Adeline Tiffanie Suwana | Staff Kajian Kanopi FEUI 2014 | Ilmu Ekonomi 2013
Whether or not you believe in global warming and climate change, it is a fact that now, numerous nations have set specific targets to reduce emissions of greenhouse gases (GHG) in attempts to mitigate global carbon level. They recognize the importance to mitigate one of the worst impacts of a climate crisis – a rise in global mean temperature above 2 degree Celsius – on the human population, on our economies and on the environment.
As a reality check, Indonesia’s former President, Bambang Susilo Yudhoyono, has declared a decree to reduce Indonesia’s GHG emissions by 26% in 2020, or up to 41% with international support. This statement follows immediate actions from ministries and local government to implement low carbon development activities. Given that more than two-thirds of Indonesia’s greenhouse gas emissions result from deforestation and degradation of forests and peat lands, the decree significantly impact in new concessions in primary forests and peat lands, notably the Reducing Emission from Deforestation and Forest Degradation (REDD) program. Since it’s first initiation, there is only one country, Norway, who has pledged up to $1 billion to help Indonesia to reduce deforestation and degradation. Some climatologist and economist believe that it is enough, but how much does it actually cost to reduce global carbon emissions? And how do we actually know?
McKinsey & Company reported a potential to reduce GHG emissions by 35% by 2030 compared with 1990 levels, or by 70% compared with the levels we would see in 2030 if the world collectively made little attempt to curb current and future emissions. In order to achieve this, there are indeed numerous different ways to reduce the amount of greenhouses gases released into the atmosphere, each with their own specific reduction opportunity of CO2. On the contrary, the cost per ton of CO2 reduction, or abatement, is relatively constant. To fully understand discussion that follows, it is important to firstly dichotomize and understand the cost of abatement.
Figure 1 – McKinsey & Company, Pathways to a Low-Carbon Economy: Version 2 of the Global Greenhouse Gas Abatement Cost Curve, 2009.
The width of each rectangle indicates the amount of CO2 that can be reduced, and the height of each rectangle represent the cost of abatement.
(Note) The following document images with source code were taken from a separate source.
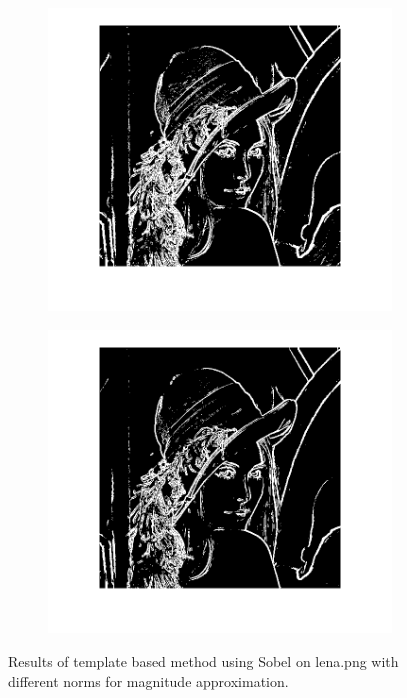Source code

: \documentclass{article}
\begin{document}
\begin{figure}
        \centering
        \begin{subfigure}[b]{0.49\textwidth}
            \includegraphics[width=\textwidth]{Images/lena_sobel_l1.png}
        \end{subfigure}
        \begin{subfigure}[b]{0.49\textwidth}
            \includegraphics[width=\textwidth]{Images/lena_sobel_l2.png}
        \end{subfigure}
        \caption{Results of template based method using Sobel on \textsf{lena.png} with different norms for magnitude approximation.}
        \label{fig:temp_sobel_lena}
\end{figure}
\end{document}
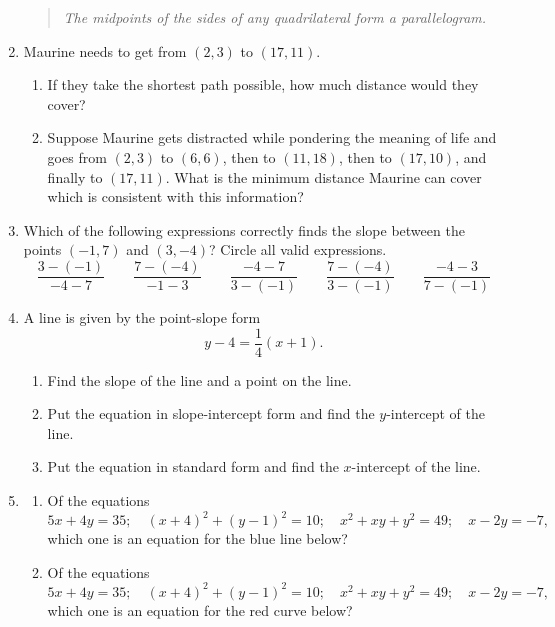 \begin{enumerate}
\begin{quote}
\textit{The midpoints of the sides of any quadrilateral form a parallelogram.}
\end{quote}
\item Maurine needs to get from $(2,3)$ to $(17,11)$.
\begin{enumerate}
\item If they take the shortest path possible, how much distance would they cover?
\item Suppose Maurine gets distracted while pondering the meaning of life and goes from $(2,3)$ to $(6,6)$, then to $(11, 18)$, then to $(17,10)$, and finally to $(17,11)$. What is the minimum distance Maurine can cover which is consistent with this information? 
\end{enumerate}
\item Which of the following expressions correctly finds the slope between the points $(-1,7)$ and $(3,-4)$? Circle all valid expressions.
\begin{equation*}
\frac{3 - (-1)}{-4 - 7}\qquad\frac{7 - (-4)}{-1 - 3}\qquad\frac{-4 - 7}{3 - (-1)}\qquad\frac{7 - (-4)}{3 - (-1)}\qquad\frac{-4 - 3}{7 - (-1)}
\end{equation*}
\item A line is given by the point-slope form
\begin{equation*}
y - 4 = \frac{1}{4}(x + 1).
\end{equation*}
\begin{enumerate}
\item Find the slope of the line and a point on the line.
\item Put the equation in slope-intercept form and find the $y$-intercept of the line.
\item Put the equation in standard form and find the $x$-intercept of the line.
\end{enumerate}
\item \begin{enumerate}
\item Of the equations
\begin{equation*}
5x + 4y = 35;\quad (x + 4)^2 + (y - 1)^2 = 10;\quad x^2 + xy + y^2 = 49;\quad x - 2y = -7,
\end{equation*}
which one is an equation for the blue line below?
\item Of the equations
\begin{equation*}
5x + 4y = 35;\quad (x + 4)^2 + (y - 1)^2 = 10;\quad x^2 + xy + y^2 = 49;\quad x - 2y = -7,
\end{equation*}
which one is an equation for the red curve below?

\end{enumerate}
\end{enumerate}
The red color indicates the net cost we need to pay to fully abate the carbon emissions from our economic activities, whereas some of the activities, such as energy efficiency, can actually save us money over time, as they reduce our energy bills by more than the initial cost of the efficiency upgrade. They therefore have a negative cost of abatement, resulting us to save money and gain savings, which are shown on the graphic in green.
Calculating all measures, if economical actions are to rationally conduct abatement actions while keeping profit, despite all optimistic assumptions, the total worldwide cost could be $250 to $400 billion annually by 2030 – a less than 1% forecasted global GDP in 2030. In order to initiate the entire effort, an upfront investment in abatement measures will be required. On a business-as-usual (BAU) assumption, a minimum total cost of investment about $580 billion in 2020 annually, and a further increase to $860 billion per year in 2030. However, the enormous required upfront investment would open many opportunities to future energy savings and a much sustainable future for all.
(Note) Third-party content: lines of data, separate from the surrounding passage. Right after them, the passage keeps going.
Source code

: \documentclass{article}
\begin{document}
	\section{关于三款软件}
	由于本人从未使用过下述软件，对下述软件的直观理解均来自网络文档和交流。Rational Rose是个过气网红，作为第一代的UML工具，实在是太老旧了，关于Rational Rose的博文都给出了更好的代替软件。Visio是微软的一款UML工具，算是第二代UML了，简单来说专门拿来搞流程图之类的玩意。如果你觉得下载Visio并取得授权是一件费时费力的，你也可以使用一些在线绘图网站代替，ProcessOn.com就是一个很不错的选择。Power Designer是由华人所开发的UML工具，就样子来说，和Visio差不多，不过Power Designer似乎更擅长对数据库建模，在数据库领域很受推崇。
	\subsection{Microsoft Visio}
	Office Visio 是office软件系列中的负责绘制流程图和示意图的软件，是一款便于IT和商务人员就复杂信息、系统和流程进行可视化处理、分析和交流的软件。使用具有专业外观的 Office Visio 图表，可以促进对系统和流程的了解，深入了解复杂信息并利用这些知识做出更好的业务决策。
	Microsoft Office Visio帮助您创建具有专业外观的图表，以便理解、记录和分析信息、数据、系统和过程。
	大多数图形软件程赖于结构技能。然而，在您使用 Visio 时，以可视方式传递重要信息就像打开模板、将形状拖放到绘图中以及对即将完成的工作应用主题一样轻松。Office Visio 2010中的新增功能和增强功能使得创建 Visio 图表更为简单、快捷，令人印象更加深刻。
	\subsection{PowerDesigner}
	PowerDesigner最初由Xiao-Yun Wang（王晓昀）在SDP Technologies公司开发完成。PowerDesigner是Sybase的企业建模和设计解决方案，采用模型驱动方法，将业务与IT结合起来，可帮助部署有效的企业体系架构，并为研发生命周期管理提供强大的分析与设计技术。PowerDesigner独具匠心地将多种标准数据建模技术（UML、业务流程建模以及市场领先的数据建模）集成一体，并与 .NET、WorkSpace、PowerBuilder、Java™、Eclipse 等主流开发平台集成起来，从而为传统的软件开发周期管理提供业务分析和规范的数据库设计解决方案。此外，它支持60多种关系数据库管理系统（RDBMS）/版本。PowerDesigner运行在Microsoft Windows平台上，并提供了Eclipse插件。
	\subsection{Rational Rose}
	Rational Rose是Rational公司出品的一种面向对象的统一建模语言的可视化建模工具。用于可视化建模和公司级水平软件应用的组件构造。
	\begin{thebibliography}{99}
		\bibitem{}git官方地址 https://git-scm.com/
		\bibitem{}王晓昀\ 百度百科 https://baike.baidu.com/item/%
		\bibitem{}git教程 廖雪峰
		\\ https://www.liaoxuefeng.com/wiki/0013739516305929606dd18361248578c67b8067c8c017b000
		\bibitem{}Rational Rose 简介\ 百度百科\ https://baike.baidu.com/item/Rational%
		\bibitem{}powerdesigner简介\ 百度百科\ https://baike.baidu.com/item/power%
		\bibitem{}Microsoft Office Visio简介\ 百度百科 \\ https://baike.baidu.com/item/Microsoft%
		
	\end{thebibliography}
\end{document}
It is inevitable that fully seizing the potential to curb global carbon emissions is an extremely challenging task, but it is still possible when all regions and sectors capture the opportunity cost for abatement. More importantly, the world needs to act now as we on the verge of a ticking bomb; a 10-year delay in taking abatement actions will result in no other possible measures to keep the global mean temperature below 2 degree Celsius.
It is now or never.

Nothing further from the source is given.